-- GIVEN INFORMATION follows --

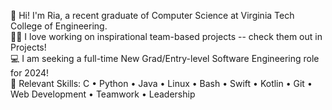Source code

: 👋 Hi! I'm Ria, a recent graduate of Computer Science at Virginia Tech College of Engineering.
<br>
👩‍💻 I love working on inspirational team-based projects -- check them out in Projects!
<br>
💻 I am seeking a full-time New Grad/Entry-level Software Engineering role for 2024!
<br>
🌱 Relevant Skills: C • Python • Java • Linux • Bash • Swift • Kotlin • Git • Web Development • Teamwork • Leadership
<!---
- 👋 Hi, I’m Ria
- 👀 I’m interested in ...
- 🌱 I’m currently learning ...
- 💞️ I’m looking to collaborate on ...
- 📫 How to reach me ...

👋 Hi! I'm Ria, a recent graduate of Computer Science at Virginia Tech College of Engineering. 
👩‍💻 I love working on inspirational team-based projects -- check them out in Projects!
💻 Feel free to reach out to me at vadhavkar.ria@gmail.com

RiaVadhavkar/RiaVadhavkar is a ✨ special ✨ repository because its `README.md` (this file) appears on your GitHub profile.
You can click the Preview link to take a look at your changes.
--->
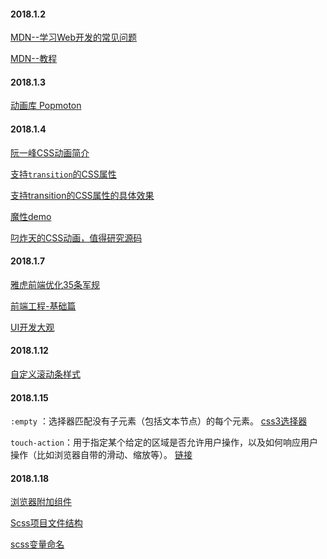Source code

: #### 2018.1.2

[MDN--学习Web开发的常见问题](https://developer.mozilla.org/zh-CN/docs/Learn/Common_questions)

[MDN--教程](https://developer.mozilla.org/zh-CN/docs/Web/Tutorials)

#### 2018.1.3

[动画库 Popmoton](https://popmotion.io/api/)

#### 2018.1.4

[阮一峰CSS动画简介](http://www.ruanyifeng.com/blog/2014/02/css_transition_and_animation.html)

[支持`transition`的CSS属性](http://oli.jp/2010/css-animatable-properties/)

[支持transition的CSS属性的具体效果](http://leaverou.github.io/animatable/)

[魔性demo](http://lea.verou.me/css-4d/#intro)

[叼炸天的CSS动画，值得研究源码](http://www.html5tricks.com/7-pure-css3-animation.html)

#### 2018.1.7

[雅虎前端优化35条军规](https://www.cnblogs.com/xianyulaodi/p/5755079.html)

[前端工程-基础篇](http://div.io/topic/1275#)

[UI开发大观](http://ideazhao.com/archives/)

#### 2018.1.12

[自定义滚动条样式](https://www.lyblog.net/detail/314.html)

#### 2018.1.15

`:empty` ：选择器匹配没有子元素（包括文本节点）的每个元素。
[css3选择器](http://www.w3school.com.cn/cssref/css_selectors.asp)

`touch-action`：用于指定某个给定的区域是否允许用户操作，以及如何响应用户操作（比如浏览器自带的滑动、缩放等）。
[链接](https://developer.mozilla.org/zh-CN/docs/Web/CSS/touch-action)

#### 2018.1.18

[浏览器附加组件](https://developer.mozilla.org/zh-CN/Add-ons)

[Scss项目文件结构](https://www.w3cplus.com/preprocessor/architecture-sass-project.html)

[scss变量命名](https://www.w3cplus.com/preprocessor/beginner/variable-naming.html)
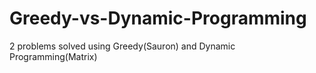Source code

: Greedy-vs-Dynamic-Programming
=============================

2 problems solved using Greedy(Sauron) and Dynamic Programming(Matrix)
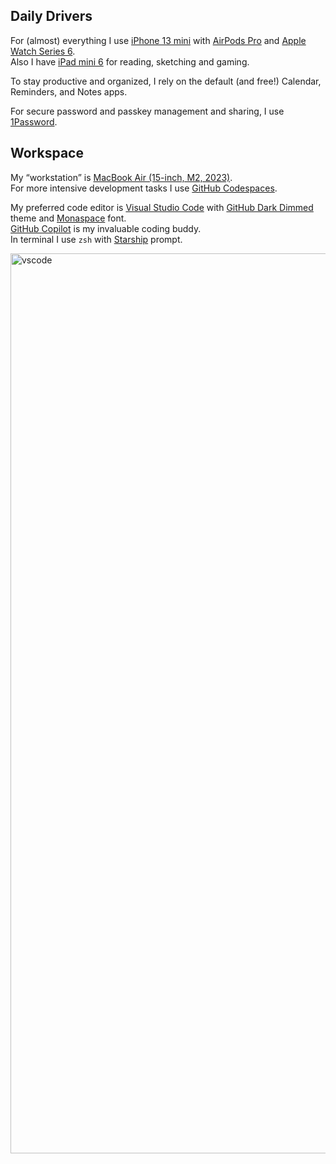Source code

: ## Daily Drivers
For (almost) everything I use [iPhone 13 mini](https://support.apple.com/en-gb/111873) with [AirPods Pro](https://support.apple.com/en-gb/111851) and [Apple Watch Series 6](https://support.apple.com/en-gb/111918). 
<br>
Also I have [iPad mini 6](https://support.apple.com/en-gb/111886) for reading, sketching and gaming. 

To stay productive and organized, I rely on the default (and free!) Calendar, Reminders, and Notes apps.

For secure password and passkey management and sharing, I use [1Password](https://1password.com).

## Workspace
My “workstation” is [MacBook Air \(15-inch, M2, 2023\)](https://support.apple.com/en-gb/111346).
<br>
For more intensive development tasks I use [GitHub Codespaces](https://github.com/features/codespaces).

My preferred code editor is [Visual Studio Code](https://code.visualstudio.com) with [GitHub Dark Dimmed](https://marketplace.visualstudio.com/items?itemName=GitHub.github-vscode-theme) theme and [Monaspace](https://monaspace.githubnext.com/) font. 
<br>
[GitHub Copilot](https://github.com/features/copilot) is my invaluable coding buddy. 
<br>
In terminal I use `zsh` with [Starship](https://starship.rs) prompt. 

<img width="1440" alt="vscode" src="https://github.com/yuriihabrusiev/yuriihabrusiev/assets/901000/429d3e0e-8fa9-4326-bce1-f6fce950dae1">
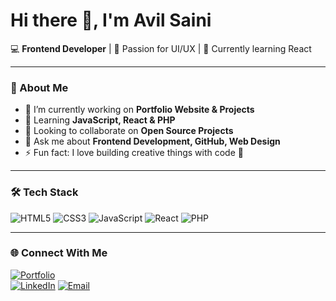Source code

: # Hi there 👋, I'm Avil Saini  

💻 **Frontend Developer** | 🎨 Passion for UI/UX | 🌱 Currently learning React  

---

### 🚀 About Me
- 🔭 I’m currently working on **Portfolio Website & Projects**
- 🌱 Learning **JavaScript, React & PHP**
- 👯 Looking to collaborate on **Open Source Projects**
- 💬 Ask me about **Frontend Development, GitHub, Web Design**
- ⚡ Fun fact: I love building creative things with code 🎨

---

### 🛠️ Tech Stack
![HTML5](https://img.shields.io/badge/HTML5-E34F26?style=for-the-badge&logo=html5&logoColor=white) 
![CSS3](https://img.shields.io/badge/CSS3-1572B6?style=for-the-badge&logo=css3&logoColor=white) 
![JavaScript](https://img.shields.io/badge/JavaScript-F7DF1E?style=for-the-badge&logo=javascript&logoColor=black) 
![React](https://img.shields.io/badge/React-20232A?style=for-the-badge&logo=react&logoColor=61DAFB) 
![PHP](https://img.shields.io/badge/PHP-777BB4?style=for-the-badge&logo=php&logoColor=white)  


---

### 🌐 Connect With Me
[![Portfolio](https://img.shields.io/badge/Portfolio-%23000000.svg?style=for-the-badge&logo=firefox&logoColor=white)](https://avilsaini.github.io/portfolio/)  
[![LinkedIn](https://img.shields.io/badge/LinkedIn-%230077B5.svg?style=for-the-badge&logo=linkedin&logoColor=white)](https://www.linkedin.com/in/avil-saini-753b2826b?utm_source=share&utm_campaign=share_via&utm_content=profile&utm_medium=android_app) 
[![Email](https://img.shields.io/badge/Email-D14836?style=for-the-badge&logo=gmail&logoColor=white)](mailto:avilsaini5309@gmail.com)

-- GIVEN INFORMATION concluded --

ASSIGNED TASK » Your answer must be the entries repeated exactly, with no pictures.

WRITTEN REPLY »
Source code

: 👋 Hi! I'm Ria, a recent graduate of Computer Science at Virginia Tech College of Engineering.
<br>
👩‍💻 I love working on inspirational team-based projects -- check them out in Projects!
<br>
💻 I am seeking a full-time New Grad/Entry-level Software Engineering role for 2024!
<br>
🌱 Relevant Skills: C • Python • Java • Linux • Bash • Swift • Kotlin • Git • Web Development • Teamwork • Leadership
<!---
- 👋 Hi, I’m Ria
- 👀 I’m interested in ...
- 🌱 I’m currently learning ...
- 💞️ I’m looking to collaborate on ...
- 📫 How to reach me ...

👋 Hi! I'm Ria, a recent graduate of Computer Science at Virginia Tech College of Engineering. 
👩‍💻 I love working on inspirational team-based projects -- check them out in Projects!
💻 Feel free to reach out to me at vadhavkar.ria@gmail.com

RiaVadhavkar/RiaVadhavkar is a ✨ special ✨ repository because its `README.md` (this file) appears on your GitHub profile.
You can click the Preview link to take a look at your changes.
--->
Source code

: #### 2018.1.2

[MDN--学习Web开发的常见问题](https://developer.mozilla.org/zh-CN/docs/Learn/Common_questions)

[MDN--教程](https://developer.mozilla.org/zh-CN/docs/Web/Tutorials)

#### 2018.1.3

[动画库 Popmoton](https://popmotion.io/api/)

#### 2018.1.4

[阮一峰CSS动画简介](http://www.ruanyifeng.com/blog/2014/02/css_transition_and_animation.html)

[支持`transition`的CSS属性](http://oli.jp/2010/css-animatable-properties/)

[支持transition的CSS属性的具体效果](http://leaverou.github.io/animatable/)

[魔性demo](http://lea.verou.me/css-4d/#intro)

[叼炸天的CSS动画，值得研究源码](http://www.html5tricks.com/7-pure-css3-animation.html)

#### 2018.1.7

[雅虎前端优化35条军规](https://www.cnblogs.com/xianyulaodi/p/5755079.html)

[前端工程-基础篇](http://div.io/topic/1275#)

[UI开发大观](http://ideazhao.com/archives/)

#### 2018.1.12

[自定义滚动条样式](https://www.lyblog.net/detail/314.html)

#### 2018.1.15

`:empty` ：选择器匹配没有子元素（包括文本节点）的每个元素。
[css3选择器](http://www.w3school.com.cn/cssref/css_selectors.asp)

`touch-action`：用于指定某个给定的区域是否允许用户操作，以及如何响应用户操作（比如浏览器自带的滑动、缩放等）。
[链接](https://developer.mozilla.org/zh-CN/docs/Web/CSS/touch-action)

#### 2018.1.18

[浏览器附加组件](https://developer.mozilla.org/zh-CN/Add-ons)

[Scss项目文件结构](https://www.w3cplus.com/preprocessor/architecture-sass-project.html)

[scss变量命名](https://www.w3cplus.com/preprocessor/beginner/variable-naming.html)
Source code

: Greedy-vs-Dynamic-Programming
=============================

2 problems solved using Greedy(Sauron) and Dynamic Programming(Matrix)
Source code

: ## Daily Drivers
For (almost) everything I use [iPhone 13 mini](https://support.apple.com/en-gb/111873) with [AirPods Pro](https://support.apple.com/en-gb/111851) and [Apple Watch Series 6](https://support.apple.com/en-gb/111918). 
<br>
Also I have [iPad mini 6](https://support.apple.com/en-gb/111886) for reading, sketching and gaming. 

To stay productive and organized, I rely on the default (and free!) Calendar, Reminders, and Notes apps.

For secure password and passkey management and sharing, I use [1Password](https://1password.com).

## Workspace
My “workstation” is [MacBook Air \(15-inch, M2, 2023\)](https://support.apple.com/en-gb/111346).
<br>
For more intensive development tasks I use [GitHub Codespaces](https://github.com/features/codespaces).

My preferred code editor is [Visual Studio Code](https://code.visualstudio.com) with [GitHub Dark Dimmed](https://marketplace.visualstudio.com/items?itemName=GitHub.github-vscode-theme) theme and [Monaspace](https://monaspace.githubnext.com/) font. 
<br>
[GitHub Copilot](https://github.com/features/copilot) is my invaluable coding buddy. 
<br>
In terminal I use `zsh` with [Starship](https://starship.rs) prompt. 

<img width="1440" alt="vscode" src="https://github.com/yuriihabrusiev/yuriihabrusiev/assets/901000/429d3e0e-8fa9-4326-bce1-f6fce950dae1">
Source code

: # Hi there 👋, I'm Avil Saini  

💻 **Frontend Developer** | 🎨 Passion for UI/UX | 🌱 Currently learning React  

---

### 🚀 About Me
- 🔭 I’m currently working on **Portfolio Website & Projects**
- 🌱 Learning **JavaScript, React & PHP**
- 👯 Looking to collaborate on **Open Source Projects**
- 💬 Ask me about **Frontend Development, GitHub, Web Design**
- ⚡ Fun fact: I love building creative things with code 🎨

---

### 🛠️ Tech Stack
![HTML5](https://img.shields.io/badge/HTML5-E34F26?style=for-the-badge&logo=html5&logoColor=white) 
![CSS3](https://img.shields.io/badge/CSS3-1572B6?style=for-the-badge&logo=css3&logoColor=white) 
![JavaScript](https://img.shields.io/badge/JavaScript-F7DF1E?style=for-the-badge&logo=javascript&logoColor=black) 
![React](https://img.shields.io/badge/React-20232A?style=for-the-badge&logo=react&logoColor=61DAFB) 
![PHP](https://img.shields.io/badge/PHP-777BB4?style=for-the-badge&logo=php&logoColor=white)  


---

### 🌐 Connect With Me
[![Portfolio](https://img.shields.io/badge/Portfolio-%23000000.svg?style=for-the-badge&logo=firefox&logoColor=white)](https://avilsaini.github.io/portfolio/)  
[![LinkedIn](https://img.shields.io/badge/LinkedIn-%230077B5.svg?style=for-the-badge&logo=linkedin&logoColor=white)](https://www.linkedin.com/in/avil-saini-753b2826b?utm_source=share&utm_campaign=share_via&utm_content=profile&utm_medium=android_app) 
[![Email](https://img.shields.io/badge/Email-D14836?style=for-the-badge&logo=gmail&logoColor=white)](mailto:avilsaini5309@gmail.com)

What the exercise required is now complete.